● ACTIVITY
Restate word for word every line from the top of the data below down through the line that holds "para a criação:**".

[Source texts of formatted documents]
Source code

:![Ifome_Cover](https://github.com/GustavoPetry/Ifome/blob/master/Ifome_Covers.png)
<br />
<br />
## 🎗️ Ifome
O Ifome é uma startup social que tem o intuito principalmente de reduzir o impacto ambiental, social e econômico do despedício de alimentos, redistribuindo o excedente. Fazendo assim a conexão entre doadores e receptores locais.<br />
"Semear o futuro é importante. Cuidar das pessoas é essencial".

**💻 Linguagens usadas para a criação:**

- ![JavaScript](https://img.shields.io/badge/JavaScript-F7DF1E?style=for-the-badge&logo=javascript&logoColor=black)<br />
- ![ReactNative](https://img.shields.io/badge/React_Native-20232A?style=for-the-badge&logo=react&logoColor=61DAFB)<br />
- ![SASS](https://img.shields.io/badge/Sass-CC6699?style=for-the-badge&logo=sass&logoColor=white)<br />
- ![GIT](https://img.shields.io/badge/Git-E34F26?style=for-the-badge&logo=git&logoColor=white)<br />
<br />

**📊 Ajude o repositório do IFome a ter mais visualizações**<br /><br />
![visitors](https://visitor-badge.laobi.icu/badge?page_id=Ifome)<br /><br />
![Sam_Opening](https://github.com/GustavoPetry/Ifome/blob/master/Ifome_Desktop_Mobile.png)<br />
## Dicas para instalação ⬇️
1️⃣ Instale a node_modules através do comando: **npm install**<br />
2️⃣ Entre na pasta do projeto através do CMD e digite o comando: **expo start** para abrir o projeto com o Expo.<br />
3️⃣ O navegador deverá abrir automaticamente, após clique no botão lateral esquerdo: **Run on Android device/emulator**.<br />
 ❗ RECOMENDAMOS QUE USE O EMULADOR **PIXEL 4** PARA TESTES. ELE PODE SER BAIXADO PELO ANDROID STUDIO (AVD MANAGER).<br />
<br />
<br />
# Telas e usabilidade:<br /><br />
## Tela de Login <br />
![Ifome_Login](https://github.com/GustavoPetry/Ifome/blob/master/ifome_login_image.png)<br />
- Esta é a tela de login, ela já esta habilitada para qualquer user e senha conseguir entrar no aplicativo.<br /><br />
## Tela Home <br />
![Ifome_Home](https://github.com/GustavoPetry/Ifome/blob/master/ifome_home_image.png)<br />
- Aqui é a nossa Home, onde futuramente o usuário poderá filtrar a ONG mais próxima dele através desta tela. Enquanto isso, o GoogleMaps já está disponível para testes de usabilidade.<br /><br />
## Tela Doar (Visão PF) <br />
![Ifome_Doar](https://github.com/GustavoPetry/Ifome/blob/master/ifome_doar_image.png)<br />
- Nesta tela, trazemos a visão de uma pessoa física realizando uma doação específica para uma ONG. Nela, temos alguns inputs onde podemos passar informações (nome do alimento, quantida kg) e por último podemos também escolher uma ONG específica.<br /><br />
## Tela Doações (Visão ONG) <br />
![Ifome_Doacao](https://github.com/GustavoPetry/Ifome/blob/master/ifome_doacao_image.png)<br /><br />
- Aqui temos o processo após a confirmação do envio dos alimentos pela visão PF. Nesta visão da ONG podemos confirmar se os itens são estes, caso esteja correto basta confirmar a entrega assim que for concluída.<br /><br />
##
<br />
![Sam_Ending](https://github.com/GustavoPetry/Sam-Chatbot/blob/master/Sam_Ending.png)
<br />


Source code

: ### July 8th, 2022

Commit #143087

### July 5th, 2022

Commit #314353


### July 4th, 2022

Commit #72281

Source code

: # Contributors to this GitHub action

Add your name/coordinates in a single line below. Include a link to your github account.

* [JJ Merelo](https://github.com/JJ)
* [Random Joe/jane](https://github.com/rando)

● ANSWER FOR THIS EXERCISE
Source code

:![Ifome_Cover](https://github.com/GustavoPetry/Ifome/blob/master/Ifome_Covers.png)
<br />
<br />
## 🎗️ Ifome
O Ifome é uma startup social que tem o intuito principalmente de reduzir o impacto ambiental, social e econômico do despedício de alimentos, redistribuindo o excedente. Fazendo assim a conexão entre doadores e receptores locais.<br />
"Semear o futuro é importante. Cuidar das pessoas é essencial".

**💻 Linguagens usadas para a criação:**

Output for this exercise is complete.